4. Proprio perché “nel mondo contemporaneo il senso della giustizia si è risvegliato su vasta scala…, la Chiesa condivide con gli uomini del nostro tempo questo profondo e ardente desiderio di una vita giusta sotto ogni aspetto, e non omette neppure di sottoporre alla riflessione i vari aspetti di quella giustizia, quali la vita degli uomini e delle società esige. Ne è conferma il campo della dottrina sociale cattolica, ampiamente sviluppata nell’arco dell’ultimo secolo” (Dives in misericordia, 12). Questo impegno di riflessione e di azione deve ricevere un impulso straordinario a partire proprio dal Giubileo. Nella sua matrice biblica, esso è una celebrazione di solidarietà: quando squillava la tromba dell’anno giubilare, ognuno ritornava “nella sua proprietà e nella sua famiglia”, come recita il testo ufficiale del Giubileo (Lv 25,10).
5. Innanzitutto i terreni alienati per varie vicende economiche e familiari venivano restituiti agli antichi proprietari. Con l’anno giubilare, quindi, si permetteva a tutti di ritornare a un ideale punto di partenza, attraverso un’ardita e coraggiosa opera di giustizia distributiva. È evidente la dimensione che si potrebbe chiamare ‘utopica’, proposta come concreto rimedio al consolidamento di privilegi e prevaricazioni: è il tentativo di spingere la società verso un ideale più alto di solidarietà, generosità e fraternità. Nelle moderne coordinate storiche il ritorno alle terre perdute potrebbe esprimersi, come ho più volte proposto, nel totale condono o almeno nella riduzione del debito internazionale dei Paesi poveri (cfr TMA, 51).

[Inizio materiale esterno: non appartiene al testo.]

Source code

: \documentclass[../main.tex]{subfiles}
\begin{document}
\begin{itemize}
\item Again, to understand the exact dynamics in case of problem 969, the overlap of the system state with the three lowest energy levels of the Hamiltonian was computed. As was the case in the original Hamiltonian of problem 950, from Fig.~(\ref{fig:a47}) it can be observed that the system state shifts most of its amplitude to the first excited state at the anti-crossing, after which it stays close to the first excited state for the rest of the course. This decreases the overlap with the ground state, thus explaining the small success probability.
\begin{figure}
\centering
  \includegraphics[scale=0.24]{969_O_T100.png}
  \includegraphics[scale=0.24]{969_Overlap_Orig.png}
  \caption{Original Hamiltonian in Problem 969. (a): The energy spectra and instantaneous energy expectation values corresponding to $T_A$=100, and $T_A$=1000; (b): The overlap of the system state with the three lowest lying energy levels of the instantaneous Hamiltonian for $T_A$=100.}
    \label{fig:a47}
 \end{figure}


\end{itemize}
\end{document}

6. L’altro impegno giubilare consisteva nel far sì che il servo ritornasse libero nella famiglia (cfr Lv 25,39-41). La miseria l’aveva trascinato nell’umiliazione della schiavitù, ora si apriva davanti a lui la possibilità di costruire il suo futuro nella libertà, all’interno della sua famiglia. Per questo motivo il profeta Ezechiele chiama l’anno giubilare “anno dell’affrancamento”, cioè del riscatto (cfr Ez 46,17). E un altro libro biblico, il Deuteronomio, auspica una società giusta, libera e solidale con queste parole: “Non vi sarà alcun bisognoso in mezzo a voi (…); se vi sarà qualche tuo fratello bisognoso… non indurirai il tuo cuore e non chiuderai la mano” (15,4.7).
A questa meta di solidarietà anche noi dobbiamo mirare: “Solidarietà dei poveri tra di loro, solidarietà con i poveri, alla quale sono chiamati i ricchi, solidarietà dei lavoratori e con i lavoratori” (Istruzione della Congregazione per la Dottrina della Fede su Libertà cristiana e liberazione, 89). Vissuto così, il Giubileo appena terminato continuerà a produrre abbondanti frutti di giustizia, di libertà e di amore.